── Extracted data ──

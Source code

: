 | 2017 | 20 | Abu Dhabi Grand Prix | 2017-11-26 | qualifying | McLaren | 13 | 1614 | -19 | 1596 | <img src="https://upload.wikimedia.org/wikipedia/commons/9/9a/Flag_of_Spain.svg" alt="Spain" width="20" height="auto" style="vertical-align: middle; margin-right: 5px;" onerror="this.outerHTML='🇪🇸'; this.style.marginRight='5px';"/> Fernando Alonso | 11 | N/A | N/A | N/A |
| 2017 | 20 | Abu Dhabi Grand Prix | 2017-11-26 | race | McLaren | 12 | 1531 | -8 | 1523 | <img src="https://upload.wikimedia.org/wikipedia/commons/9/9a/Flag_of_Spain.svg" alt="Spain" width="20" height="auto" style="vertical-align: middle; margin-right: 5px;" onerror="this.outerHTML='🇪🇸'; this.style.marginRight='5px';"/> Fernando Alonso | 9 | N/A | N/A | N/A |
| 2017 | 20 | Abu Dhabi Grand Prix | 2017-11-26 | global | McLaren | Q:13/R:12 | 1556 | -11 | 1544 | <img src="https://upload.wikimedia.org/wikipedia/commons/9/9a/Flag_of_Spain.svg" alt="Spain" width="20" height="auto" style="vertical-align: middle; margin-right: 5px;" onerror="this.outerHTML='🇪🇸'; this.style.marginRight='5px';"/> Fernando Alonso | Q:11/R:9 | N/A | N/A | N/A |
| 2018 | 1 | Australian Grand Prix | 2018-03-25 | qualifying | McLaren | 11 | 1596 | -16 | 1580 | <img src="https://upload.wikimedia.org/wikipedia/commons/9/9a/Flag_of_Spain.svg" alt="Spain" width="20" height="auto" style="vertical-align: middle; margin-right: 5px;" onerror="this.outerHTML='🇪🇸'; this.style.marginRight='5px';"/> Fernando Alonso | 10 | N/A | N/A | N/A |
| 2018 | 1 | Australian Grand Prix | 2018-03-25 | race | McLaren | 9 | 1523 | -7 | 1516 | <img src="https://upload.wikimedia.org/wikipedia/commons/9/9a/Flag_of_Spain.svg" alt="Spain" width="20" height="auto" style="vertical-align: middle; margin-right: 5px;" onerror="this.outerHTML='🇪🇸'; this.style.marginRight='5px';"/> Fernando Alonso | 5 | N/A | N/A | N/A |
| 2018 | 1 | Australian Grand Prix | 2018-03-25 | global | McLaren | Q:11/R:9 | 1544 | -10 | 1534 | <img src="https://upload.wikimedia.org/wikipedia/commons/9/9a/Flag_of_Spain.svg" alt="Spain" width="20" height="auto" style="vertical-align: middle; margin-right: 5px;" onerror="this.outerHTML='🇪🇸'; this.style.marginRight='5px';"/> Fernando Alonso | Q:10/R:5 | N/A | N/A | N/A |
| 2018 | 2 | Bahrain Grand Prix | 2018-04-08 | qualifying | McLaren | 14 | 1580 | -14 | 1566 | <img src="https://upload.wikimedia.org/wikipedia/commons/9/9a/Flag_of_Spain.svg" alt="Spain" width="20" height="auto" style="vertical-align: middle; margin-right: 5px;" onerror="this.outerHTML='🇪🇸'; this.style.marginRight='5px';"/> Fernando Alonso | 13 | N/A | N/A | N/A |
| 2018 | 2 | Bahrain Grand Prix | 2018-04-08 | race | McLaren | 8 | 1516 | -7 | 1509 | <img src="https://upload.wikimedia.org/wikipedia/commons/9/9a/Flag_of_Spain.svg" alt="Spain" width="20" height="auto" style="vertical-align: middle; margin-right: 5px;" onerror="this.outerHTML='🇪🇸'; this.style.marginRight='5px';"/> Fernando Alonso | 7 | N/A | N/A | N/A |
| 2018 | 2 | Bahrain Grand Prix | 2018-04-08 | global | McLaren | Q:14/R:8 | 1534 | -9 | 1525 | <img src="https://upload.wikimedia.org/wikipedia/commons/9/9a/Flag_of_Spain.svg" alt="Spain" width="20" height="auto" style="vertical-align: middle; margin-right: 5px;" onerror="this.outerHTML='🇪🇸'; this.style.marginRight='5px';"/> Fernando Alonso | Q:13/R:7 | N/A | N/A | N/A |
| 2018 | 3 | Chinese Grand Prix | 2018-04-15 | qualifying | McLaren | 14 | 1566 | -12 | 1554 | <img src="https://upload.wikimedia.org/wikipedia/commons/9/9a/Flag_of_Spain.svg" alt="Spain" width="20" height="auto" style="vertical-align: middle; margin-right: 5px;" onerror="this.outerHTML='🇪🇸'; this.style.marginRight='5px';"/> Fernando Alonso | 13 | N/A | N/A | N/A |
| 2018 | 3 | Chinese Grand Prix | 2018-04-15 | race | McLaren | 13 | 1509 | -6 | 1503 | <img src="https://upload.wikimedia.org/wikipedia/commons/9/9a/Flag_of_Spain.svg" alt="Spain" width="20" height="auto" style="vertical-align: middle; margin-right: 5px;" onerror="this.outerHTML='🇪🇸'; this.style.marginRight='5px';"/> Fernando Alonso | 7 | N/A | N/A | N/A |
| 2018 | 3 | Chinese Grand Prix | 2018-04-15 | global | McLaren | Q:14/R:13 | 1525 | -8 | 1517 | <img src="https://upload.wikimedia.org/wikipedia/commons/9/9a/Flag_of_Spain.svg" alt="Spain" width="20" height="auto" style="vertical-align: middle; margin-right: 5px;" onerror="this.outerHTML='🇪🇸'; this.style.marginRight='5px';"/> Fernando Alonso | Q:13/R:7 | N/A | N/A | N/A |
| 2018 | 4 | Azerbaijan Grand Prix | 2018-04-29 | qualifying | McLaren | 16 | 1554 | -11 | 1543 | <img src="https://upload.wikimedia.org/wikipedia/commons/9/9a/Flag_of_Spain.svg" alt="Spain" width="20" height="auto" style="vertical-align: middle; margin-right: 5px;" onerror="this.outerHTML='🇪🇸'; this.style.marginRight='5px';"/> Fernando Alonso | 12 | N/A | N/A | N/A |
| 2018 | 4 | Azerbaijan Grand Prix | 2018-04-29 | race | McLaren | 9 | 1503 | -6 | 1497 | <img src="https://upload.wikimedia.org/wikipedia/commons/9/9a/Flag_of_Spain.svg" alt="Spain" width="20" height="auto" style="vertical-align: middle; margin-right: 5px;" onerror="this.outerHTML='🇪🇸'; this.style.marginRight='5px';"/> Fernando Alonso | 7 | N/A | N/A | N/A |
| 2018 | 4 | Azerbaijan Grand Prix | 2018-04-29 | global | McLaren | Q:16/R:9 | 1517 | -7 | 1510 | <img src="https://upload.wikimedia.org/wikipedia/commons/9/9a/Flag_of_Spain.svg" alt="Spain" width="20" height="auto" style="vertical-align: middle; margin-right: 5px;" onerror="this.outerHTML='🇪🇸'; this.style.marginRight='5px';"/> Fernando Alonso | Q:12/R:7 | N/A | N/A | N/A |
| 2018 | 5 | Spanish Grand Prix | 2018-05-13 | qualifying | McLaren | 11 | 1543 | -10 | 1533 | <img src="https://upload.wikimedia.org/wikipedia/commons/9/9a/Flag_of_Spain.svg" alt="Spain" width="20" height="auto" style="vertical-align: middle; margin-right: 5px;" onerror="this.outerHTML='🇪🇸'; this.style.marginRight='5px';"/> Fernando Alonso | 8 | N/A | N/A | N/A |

───

» **The problem**: Your task is to transcribe all of the entries word for word.

» **Solution for this problem**:
Source code

: | 2017 | 20 | Abu Dhabi Grand Prix | 2017-11-26 | qualifying | McLaren | 13 | 1614 | -19 | 1596 | <img src="https://upload.wikimedia.org/wikipedia/commons/9/9a/Flag_of_Spain.svg" alt="Spain" width="20" height="auto" style="vertical-align: middle; margin-right: 5px;" onerror="this.outerHTML='🇪🇸'; this.style.marginRight='5px';"/> Fernando Alonso | 11 | N/A | N/A | N/A |
| 2017 | 20 | Abu Dhabi Grand Prix | 2017-11-26 | race | McLaren | 12 | 1531 | -8 | 1523 | <img src="https://upload.wikimedia.org/wikipedia/commons/9/9a/Flag_of_Spain.svg" alt="Spain" width="20" height="auto" style="vertical-align: middle; margin-right: 5px;" onerror="this.outerHTML='🇪🇸'; this.style.marginRight='5px';"/> Fernando Alonso | 9 | N/A | N/A | N/A |
| 2017 | 20 | Abu Dhabi Grand Prix | 2017-11-26 | global | McLaren | Q:13/R:12 | 1556 | -11 | 1544 | <img src="https://upload.wikimedia.org/wikipedia/commons/9/9a/Flag_of_Spain.svg" alt="Spain" width="20" height="auto" style="vertical-align: middle; margin-right: 5px;" onerror="this.outerHTML='🇪🇸'; this.style.marginRight='5px';"/> Fernando Alonso | Q:11/R:9 | N/A | N/A | N/A |
| 2018 | 1 | Australian Grand Prix | 2018-03-25 | qualifying | McLaren | 11 | 1596 | -16 | 1580 | <img src="https://upload.wikimedia.org/wikipedia/commons/9/9a/Flag_of_Spain.svg" alt="Spain" width="20" height="auto" style="vertical-align: middle; margin-right: 5px;" onerror="this.outerHTML='🇪🇸'; this.style.marginRight='5px';"/> Fernando Alonso | 10 | N/A | N/A | N/A |
| 2018 | 1 | Australian Grand Prix | 2018-03-25 | race | McLaren | 9 | 1523 | -7 | 1516 | <img src="https://upload.wikimedia.org/wikipedia/commons/9/9a/Flag_of_Spain.svg" alt="Spain" width="20" height="auto" style="vertical-align: middle; margin-right: 5px;" onerror="this.outerHTML='🇪🇸'; this.style.marginRight='5px';"/> Fernando Alonso | 5 | N/A | N/A | N/A |
| 2018 | 1 | Australian Grand Prix | 2018-03-25 | global | McLaren | Q:11/R:9 | 1544 | -10 | 1534 | <img src="https://upload.wikimedia.org/wikipedia/commons/9/9a/Flag_of_Spain.svg" alt="Spain" width="20" height="auto" style="vertical-align: middle; margin-right: 5px;" onerror="this.outerHTML='🇪🇸'; this.style.marginRight='5px';"/> Fernando Alonso | Q:10/R:5 | N/A | N/A | N/A |
| 2018 | 2 | Bahrain Grand Prix | 2018-04-08 | qualifying | McLaren | 14 | 1580 | -14 | 1566 | <img src="https://upload.wikimedia.org/wikipedia/commons/9/9a/Flag_of_Spain.svg" alt="Spain" width="20" height="auto" style="vertical-align: middle; margin-right: 5px;" onerror="this.outerHTML='🇪🇸'; this.style.marginRight='5px';"/> Fernando Alonso | 13 | N/A | N/A | N/A |
| 2018 | 2 | Bahrain Grand Prix | 2018-04-08 | race | McLaren | 8 | 1516 | -7 | 1509 | <img src="https://upload.wikimedia.org/wikipedia/commons/9/9a/Flag_of_Spain.svg" alt="Spain" width="20" height="auto" style="vertical-align: middle; margin-right: 5px;" onerror="this.outerHTML='🇪🇸'; this.style.marginRight='5px';"/> Fernando Alonso | 7 | N/A | N/A | N/A |
| 2018 | 2 | Bahrain Grand Prix | 2018-04-08 | global | McLaren | Q:14/R:8 | 1534 | -9 | 1525 | <img src="https://upload.wikimedia.org/wikipedia/commons/9/9a/Flag_of_Spain.svg" alt="Spain" width="20" height="auto" style="vertical-align: middle; margin-right: 5px;" onerror="this.outerHTML='🇪🇸'; this.style.marginRight='5px';"/> Fernando Alonso | Q:13/R:7 | N/A | N/A | N/A |
| 2018 | 3 | Chinese Grand Prix | 2018-04-15 | qualifying | McLaren | 14 | 1566 | -12 | 1554 | <img src="https://upload.wikimedia.org/wikipedia/commons/9/9a/Flag_of_Spain.svg" alt="Spain" width="20" height="auto" style="vertical-align: middle; margin-right: 5px;" onerror="this.outerHTML='🇪🇸'; this.style.marginRight='5px';"/> Fernando Alonso | 13 | N/A | N/A | N/A |
| 2018 | 3 | Chinese Grand Prix | 2018-04-15 | race | McLaren | 13 | 1509 | -6 | 1503 | <img src="https://upload.wikimedia.org/wikipedia/commons/9/9a/Flag_of_Spain.svg" alt="Spain" width="20" height="auto" style="vertical-align: middle; margin-right: 5px;" onerror="this.outerHTML='🇪🇸'; this.style.marginRight='5px';"/> Fernando Alonso | 7 | N/A | N/A | N/A |
| 2018 | 3 | Chinese Grand Prix | 2018-04-15 | global | McLaren | Q:14/R:13 | 1525 | -8 | 1517 | <img src="https://upload.wikimedia.org/wikipedia/commons/9/9a/Flag_of_Spain.svg" alt="Spain" width="20" height="auto" style="vertical-align: middle; margin-right: 5px;" onerror="this.outerHTML='🇪🇸'; this.style.marginRight='5px';"/> Fernando Alonso | Q:13/R:7 | N/A | N/A | N/A |
| 2018 | 4 | Azerbaijan Grand Prix | 2018-04-29 | qualifying | McLaren | 16 | 1554 | -11 | 1543 | <img src="https://upload.wikimedia.org/wikipedia/commons/9/9a/Flag_of_Spain.svg" alt="Spain" width="20" height="auto" style="vertical-align: middle; margin-right: 5px;" onerror="this.outerHTML='🇪🇸'; this.style.marginRight='5px';"/> Fernando Alonso | 12 | N/A | N/A | N/A |
| 2018 | 4 | Azerbaijan Grand Prix | 2018-04-29 | race | McLaren | 9 | 1503 | -6 | 1497 | <img src="https://upload.wikimedia.org/wikipedia/commons/9/9a/Flag_of_Spain.svg" alt="Spain" width="20" height="auto" style="vertical-align: middle; margin-right: 5px;" onerror="this.outerHTML='🇪🇸'; this.style.marginRight='5px';"/> Fernando Alonso | 7 | N/A | N/A | N/A |
| 2018 | 4 | Azerbaijan Grand Prix | 2018-04-29 | global | McLaren | Q:16/R:9 | 1517 | -7 | 1510 | <img src="https://upload.wikimedia.org/wikipedia/commons/9/9a/Flag_of_Spain.svg" alt="Spain" width="20" height="auto" style="vertical-align: middle; margin-right: 5px;" onerror="this.outerHTML='🇪🇸'; this.style.marginRight='5px';"/> Fernando Alonso | Q:12/R:7 | N/A | N/A | N/A |
| 2018 | 5 | Spanish Grand Prix | 2018-05-13 | qualifying | McLaren | 11 | 1543 | -10 | 1533 | <img src="https://upload.wikimedia.org/wikipedia/commons/9/9a/Flag_of_Spain.svg" alt="Spain" width="20" height="auto" style="vertical-align: middle; margin-right: 5px;" onerror="this.outerHTML='🇪🇸'; this.style.marginRight='5px';"/> Fernando Alonso | 8 | N/A | N/A | N/A |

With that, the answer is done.